Bob Carr has no formal foreign policy expertise or experience. Even so, he does have deep political experience and according to those who know him well, a formidable intellect.
Previous foreign ministers such as Gareth Evans and Kevin Rudd have expressed confidence that Carr could be one of our better foreign ministers.
To become that, Carr will have to quickly abandon the flawed perception that the future of geo-politics in Asia is a game consisting of only three interested major players: the US, China and a wise and fleet-footed Australia uniquely placed to play the role of a bridge and arbiter between these two great powers.
Although Carr’s views on China and the future of Asia are not written down in any one comprehensive book or document, we can sketch an outline of his thinking from the various blog posts on his personal Thoughtlines website, speeches and interviews that he has given.
In an interview conducted late last year, Carr said the US was taking a far too strident approach to disagreements with China. Arguing for a peaceful accommodation between the countries, Carr rhetorically asked whether it was “impossible to encourage America to share some of its responsibilities in the region with China”.
In one posting on Thoughtlines last November he offered the truism that it would be normal to expect China to build a naval capability commensurate with its economic rise.
As Carr correctly observes, a great trading power like China depends on access to sea-lanes through the Indian Ocean and the South China Sea to sustain its economic growth.
The argument that Australia would do well to position itself as honest broker between the US and China appears compelling. After all, Canberra has a truly special relationship with Washington, while China has been Australia’s largest trading partner since 2007.
But there is an immediate problem with trying to be an honest broker in this context. Australia has a robust military alliance with the US. The fact that the ANZUS Treaty is the bedrock of our security is acknowledged by all experts, including Carr. Australia has chosen to be in the US’s camp.
So in an environment characterised by deepening US-China strategic competition, Beijing will never accept Australia as an honest broker. Trying to play that role will mean being rebuffed by Beijing and will cause strain with Washington for no gain.
There is a comeback from this argument: Carr’s belief that Australia can play a more constructive role is potentially more nuanced than this. In light of a still-dominant American Seventh Fleet patrolling the region, perhaps Australia can persuade Washington to share power and responsibilities with Beijing in Asia. But this seemingly attractive option has a number of problems.
The innocuous sounding notion of sharing more power with China, and granting it more strategic responsibility, ignores the reality that an immensely distrusted China has major land and maritime disputes with many countries in the region.

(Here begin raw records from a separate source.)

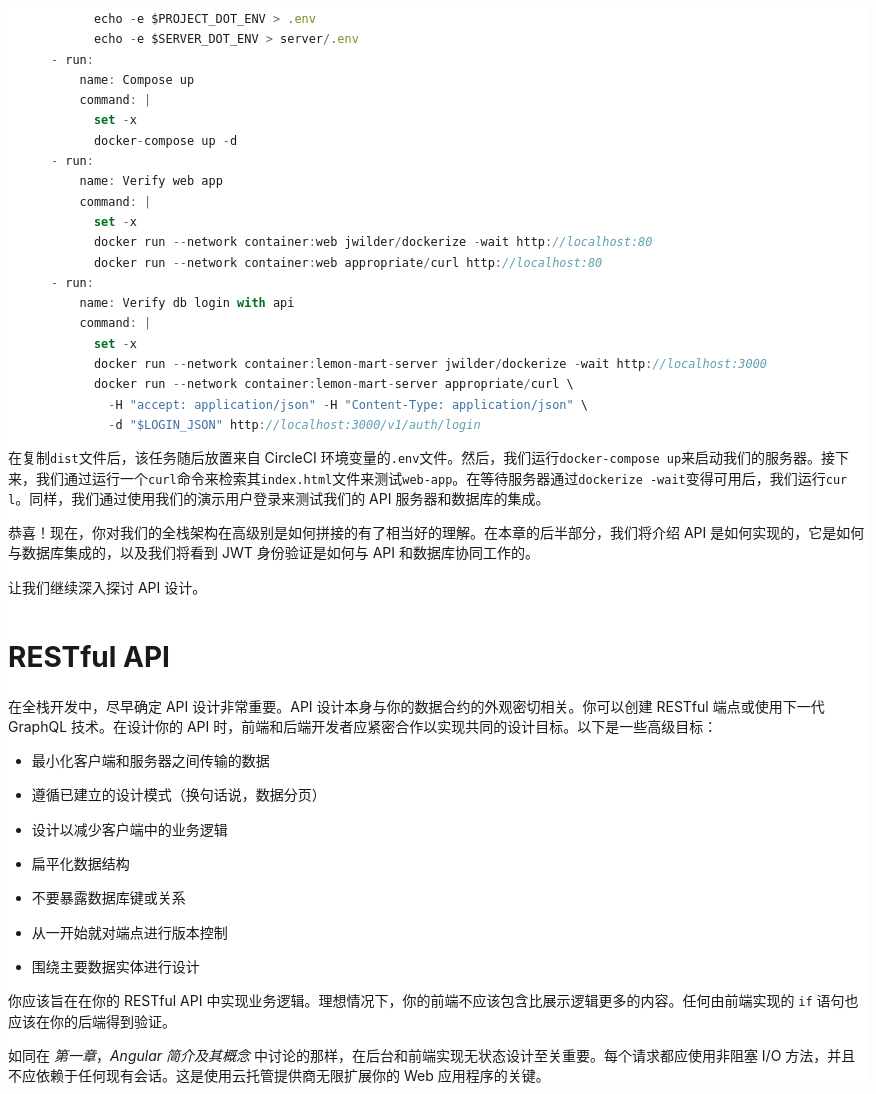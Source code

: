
 ```js
            echo -e $PROJECT_DOT_ENV > .env
            echo -e $SERVER_DOT_ENV > server/.env
      - run:
          name: Compose up
          command: |
            set -x
            docker-compose up -d
      - run:
          name: Verify web app
          command: |
            set -x
            docker run --network container:web jwilder/dockerize -wait http://localhost:80
            docker run --network container:web appropriate/curl http://localhost:80
      - run:
          name: Verify db login with api
          command: |
            set -x
            docker run --network container:lemon-mart-server jwilder/dockerize -wait http://localhost:3000
            docker run --network container:lemon-mart-server appropriate/curl \
              -H "accept: application/json" -H "Content-Type: application/json" \
              -d "$LOGIN_JSON" http://localhost:3000/v1/auth/login 
```

在复制`dist`文件后，该任务随后放置来自 CircleCI 环境变量的`.env`文件。然后，我们运行`docker-compose up`来启动我们的服务器。接下来，我们通过运行一个`curl`命令来检索其`index.html`文件来测试`web-app`。在等待服务器通过`dockerize -wait`变得可用后，我们运行`curl`。同样，我们通过使用我们的演示用户登录来测试我们的 API 服务器和数据库的集成。

恭喜！现在，你对我们的全栈架构在高级别是如何拼接的有了相当好的理解。在本章的后半部分，我们将介绍 API 是如何实现的，它是如何与数据库集成的，以及我们将看到 JWT 身份验证是如何与 API 和数据库协同工作的。

让我们继续深入探讨 API 设计。

# RESTful API

在全栈开发中，尽早确定 API 设计非常重要。API 设计本身与你的数据合约的外观密切相关。你可以创建 RESTful 端点或使用下一代 GraphQL 技术。在设计你的 API 时，前端和后端开发者应紧密合作以实现共同的设计目标。以下是一些高级目标：

+   最小化客户端和服务器之间传输的数据

+   遵循已建立的设计模式（换句话说，数据分页）

+   设计以减少客户端中的业务逻辑

+   扁平化数据结构

+   不要暴露数据库键或关系

+   从一开始就对端点进行版本控制

+   围绕主要数据实体进行设计

你应该旨在在你的 RESTful API 中实现业务逻辑。理想情况下，你的前端不应该包含比展示逻辑更多的内容。任何由前端实现的 `if` 语句也应该在你的后端得到验证。

如同在 *第一章*，*Angular 简介及其概念* 中讨论的那样，在后台和前端实现无状态设计至关重要。每个请求都应使用非阻塞 I/O 方法，并且不应依赖于任何现有会话。这是使用云托管提供商无限扩展你的 Web 应用程序的关键。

Even putting Taiwan aside, China’s claims over four-fifths of the South China Sea has put it at odds with a handful of Southeast Asian states including Vietnam and the Philippines. It is in an ongoing dispute with Japan over areas in the East China Sea. It has sparred with South Korea and the US over naval activity in the Yellow Sea. While China’s claim over the Indian-held territory of Arunachal Pradesh is a landlocked issue, strategic relations between the countries are tense and increased Chinese naval activity in the Indian Ocean is warily watched by New Delhi.
Carr’s observation that China’s military buildup is a natural consequence of its economic rise is true but irrelevant. As China’s power rises, its claims over these disputed territories become more, rather than less, aggressive and assertive. Since the only guarantee of Chinese restraint is the presence of the Seventh Fleet, any Australian initiative encouraging Washington to wind back its strategic role in favour of an enhanced Chinese one will play out badly in every major capital in Asia.
When Carr assumes his role, it will become clear Japan, South Korea, Vietnam, the Philippines, Thailand, Singapore, Malaysia, Indonesia and India do not want any diminution of America’s role and presence in the region and an increased Chinese one.
In his first 18 months as prime minister, Rudd treated China as the only important country in Asia and subsequently lost standing in the region.
Carr is entering a mid-term government in enormous political trouble and will have only limited opportunities to assert himself on policy. But during those early months of energy and ambition from late 2007 onwards, Rudd proved the adage that only the very intelligent have the required eloquence to ignore the reality before them. To truly hit the ground running, another cerebral minister in Carr should avoid the same mistake.